Re: The actual meaning of "banality of evil" and "radical evil"
by
ackerman
11/09/2009, 4:44 PM #
As to Rosenbaum, he is doing what he usually does, not just give an opinion, but make the reader acutely aware that the important thing happening is him giving his opinion. This he accomplishes in various ways: overuse of one and two letter words like 'I' and 'me', framing the discourse in a narrow way (as he sees it), hyperbole about what he finds objectionable, and in some cases referring readers to other works of his own to explain what he's saying now.
In other words, if he told me he could prove the sky was blue, I'd still look out the window.
Arendt was essentially enlarging on the theory of mass society, which to Ortega was a consequence of European overpopulation and was demonstrated sociologically not just by mass movements but by mass interest in spectator sports. In some senses, politics became a sort of spectator sport, mass entertainment by political ideals couched in the terms of emotional rivalry.

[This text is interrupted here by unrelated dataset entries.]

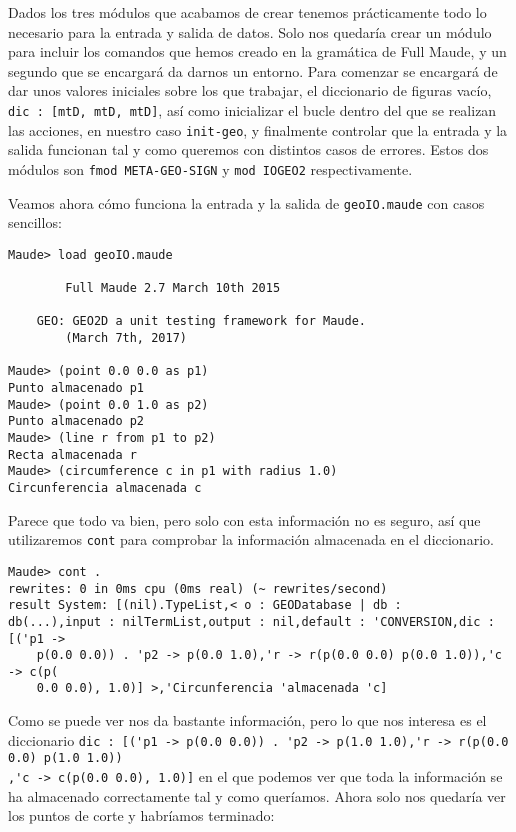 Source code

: Dados los tres módulos que acabamos de crear tenemos prácticamente todo lo necesario para la entrada y salida de datos. Solo nos quedaría crear un módulo para incluir los comandos que hemos creado en la gramática de Full Maude, y un segundo que se encargará da darnos un entorno. Para comenzar se encargará de dar unos valores iniciales sobre los que trabajar, el diccionario de figuras vacío, \verb"dic : [mtD, mtD, mtD]", así como inicializar el bucle dentro del que se realizan las acciones, en nuestro caso \verb"init-geo", y finalmente controlar que la entrada y la salida funcionan tal y como queremos con distintos casos de errores. Estos dos módulos son \verb"fmod META-GEO-SIGN" y \verb"mod IOGEO2" respectivamente.\par

Veamos ahora cómo funciona la entrada y la salida de \texttt{geoIO.maude} con casos sencillos:\par 

{\codesize
\begin{verbatim}
Maude> load geoIO.maude

	    Full Maude 2.7 March 10th 2015

	GEO: GEO2D a unit testing framework for Maude.
		(March 7th, 2017)

Maude> (point 0.0 0.0 as p1)
Punto almacenado p1
Maude> (point 0.0 1.0 as p2)
Punto almacenado p2
Maude> (line r from p1 to p2)
Recta almacenada r
Maude> (circumference c in p1 with radius 1.0)
Circunferencia almacenada c
\end{verbatim}
}

Parece que todo va bien, pero solo con esta información no es seguro, así que utilizaremos \verb"cont" para comprobar la información almacenada en el diccionario.\par

{\codesize
\begin{verbatim}
Maude> cont .
rewrites: 0 in 0ms cpu (0ms real) (~ rewrites/second)
result System: [(nil).TypeList,< o : GEODatabase | db : 
db(...),input : nilTermList,output : nil,default : 'CONVERSION,dic : [('p1 ->
    p(0.0 0.0)) . 'p2 -> p(0.0 1.0),'r -> r(p(0.0 0.0) p(0.0 1.0)),'c -> c(p(
    0.0 0.0), 1.0)] >,'Circunferencia 'almacenada 'c]
\end{verbatim}
}

Como se puede ver nos da bastante información, pero lo que nos interesa es el diccionario \verb"dic : [('p1 -> p(0.0 0.0)) . 'p2 -> p(1.0 1.0),'r -> r(p(0.0 0.0) p(1.0 1.0))"\\ \verb",'c -> c(p(0.0 0.0), 1.0)]" en el que podemos ver que toda la información se ha almacenado correctamente tal y como queríamos. Ahora solo nos quedaría ver los puntos de corte y habríamos terminado:\par

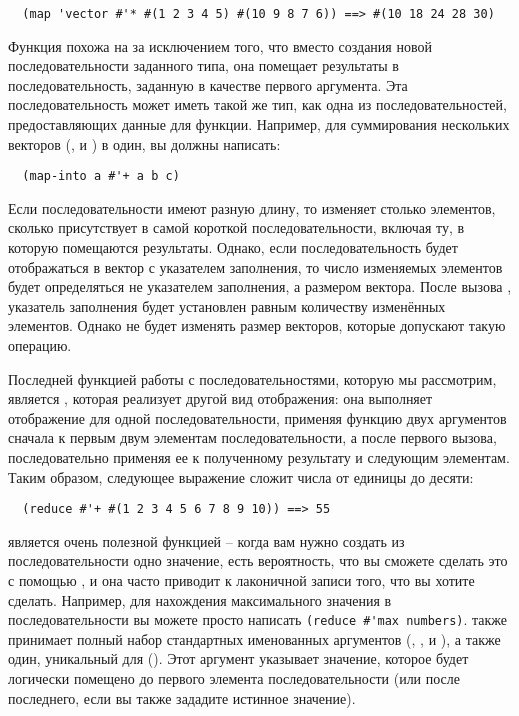 \begin{verbatim}
  (map 'vector #'* #(1 2 3 4 5) #(10 9 8 7 6)) ==> #(10 18 24 28 30)
\end{verbatim}

Функция  похожа на  за исключением того, что вместо создания
новой последовательности заданного типа, она помещает результаты в последовательность,
заданную в качестве первого аргумента.  Эта последовательность может иметь такой же тип,
как одна из последовательностей, предоставляющих данные для функции.  Например, для
суммирования нескольких векторов (,  и ) в один, вы должны
написать:

\begin{verbatim}
  (map-into a #'+ a b c)
\end{verbatim}

Если последовательности имеют разную длину, то  изменяет столько элементов,
сколько присутствует в самой короткой последовательности, включая ту, в которую помещаются
результаты.  Однако, если последовательность будет отображаться в вектор с указателем
заполнения, то число изменяемых элементов будет определяться не указателем заполнения, а
размером вектора.  После вызова , указатель заполнения будет установлен
равным количеству изменённых элементов. Однако  не будет изменять размер
векторов, которые допускают такую операцию.

Последней функцией работы с последовательностями, которую мы рассмотрим, является
, которая реализует другой вид отображения: она выполняет отображение для
одной последовательности, применяя функцию двух аргументов сначала к первым двум элементам
последовательности, а после первого вызова, последовательно применяя ее к полученному
результату и следующим элементам.  Таким образом, следующее выражение сложит числа от
единицы до десяти:

\begin{verbatim}
  (reduce #'+ #(1 2 3 4 5 6 7 8 9 10)) ==> 55
\end{verbatim}

 является очень полезной функцией -- когда вам нужно создать из
последовательности одно значение, есть вероятность, что вы сможете сделать это с помощью
, и она часто приводит к лаконичной записи того, что вы хотите сделать.
Например, для нахождения максимального значения в последовательности вы можете просто
написать \lstinline!(reduce #'max numbers)!.  также принимает полный набор
стандартных именованных аргументов (, ,  и
), а также один, уникальный для  ().  Этот
аргумент указывает значение, которое будет логически помещено до первого элемента
последовательности (или после последнего, если вы также зададите  истинное
значение).

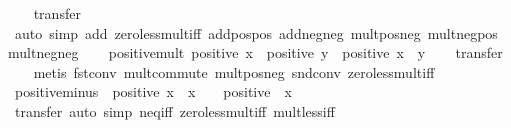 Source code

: \begin{isabellebody}
%
\isadelimproof
\ \ %
\endisadelimproof
%
\isatagproof
{}\isamarkupfalse%
\ transfer\isanewline
\ \ \ \ \ \isamarkupfalse%
\ {\isacharparenleft}{\kern0pt}auto\ simp\ add{\isacharcolon}{\kern0pt}\ zero{\isacharunderscore}{\kern0pt}less{\isacharunderscore}{\kern0pt}mult{\isacharunderscore}{\kern0pt}iff\ add{\isacharunderscore}{\kern0pt}pos{\isacharunderscore}{\kern0pt}pos\ add{\isacharunderscore}{\kern0pt}neg{\isacharunderscore}{\kern0pt}neg\ mult{\isacharunderscore}{\kern0pt}pos{\isacharunderscore}{\kern0pt}neg\ mult{\isacharunderscore}{\kern0pt}neg{\isacharunderscore}{\kern0pt}pos\ mult{\isacharunderscore}{\kern0pt}neg{\isacharunderscore}{\kern0pt}neg{\isacharparenright}{\kern0pt}\isanewline
\ \ \isamarkupfalse%
%
\endisatagproof
{\isafoldproof}%
%
\isadelimproof
\isanewline
%
\endisadelimproof
\isanewline
{}\isamarkupfalse%
\ positive{\isacharunderscore}{\kern0pt}mult{\isacharcolon}{\kern0pt}\ {\isachardoublequoteopen}positive\ x\ {\isasymLongrightarrow}\ positive\ y\ {\isasymLongrightarrow}\ positive\ {\isacharparenleft}{\kern0pt}x\ {\isacharasterisk}{\kern0pt}\ y{\isacharparenright}{\kern0pt}{\isachardoublequoteclose}\isanewline
%
\isadelimproof
\ \ %
\endisadelimproof
%
\isatagproof
{}\isamarkupfalse%
\ transfer\isanewline
\ \ \isamarkupfalse%
\ {\isacharparenleft}{\kern0pt}metis\ fst{\isacharunderscore}{\kern0pt}conv\ mult{\isachardot}{\kern0pt}commute\ mult{\isacharunderscore}{\kern0pt}pos{\isacharunderscore}{\kern0pt}neg{}\ snd{\isacharunderscore}{\kern0pt}conv\ zero{\isacharunderscore}{\kern0pt}less{\isacharunderscore}{\kern0pt}mult{\isacharunderscore}{\kern0pt}iff{\isacharparenright}{\kern0pt}%
\endisatagproof
{\isafoldproof}%
%
\isadelimproof
\isanewline
%
\endisadelimproof
\isanewline
{}\isamarkupfalse%
\ positive{\isacharunderscore}{\kern0pt}minus{\isacharcolon}{\kern0pt}\ {\isachardoublequoteopen}{\isasymnot}\ positive\ x\ {\isasymLongrightarrow}\ x\ {\isasymnoteq}\ {}\ {\isasymLongrightarrow}\ positive\ {\isacharparenleft}{\kern0pt}{\isacharminus}{\kern0pt}\ x{\isacharparenright}{\kern0pt}{\isachardoublequoteclose}\isanewline
%
\isadelimproof
\ \ %
\endisadelimproof
%
\isatagproof
{}\isamarkupfalse%
\ transfer\ {\isacharparenleft}{\kern0pt}auto\ simp{\isacharcolon}{\kern0pt}\ neq{\isacharunderscore}{\kern0pt}iff\ zero{\isacharunderscore}{\kern0pt}less{\isacharunderscore}{\kern0pt}mult{\isacharunderscore}{\kern0pt}iff\ mult{\isacharunderscore}{\kern0pt}less{\isacharunderscore}{\kern0pt}{}{\isacharunderscore}{\kern0pt}iff{\isacharparenright}{\kern0pt}%

\end{isabellebody}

Hitler used the techniques of the evangelist pulpit coupled with audience fatigue, physical and spiritual, to dope the masses into intoxication with the dual drugs of anger and righteous indignation. As Aldous Huxley has noted in his little book After Brave New World (title correct?), animals conditioned after being put in a state of nervous exhaustion are extremely difficult to de-condition.
Therefore you have nonentities believing that the most important thing in their lives is to keep killing people for no good reason. And they keep doing it knowing that there's no time left for it. Anybody can be conditioned this way. And those that can't are simply put in the victim herd.
This is one of the lessons of Cuba, probably the only society in history that suffered mass sleep deprivation. Those that were conditioned by Castro's days-long speeches broadcast over loudspeakers country-wide were conditioned en masse, by definition. Those on whom the conditioning failed to take were tagged as counter-revolutionary and subjected to various types of punishment if they were not able to escape.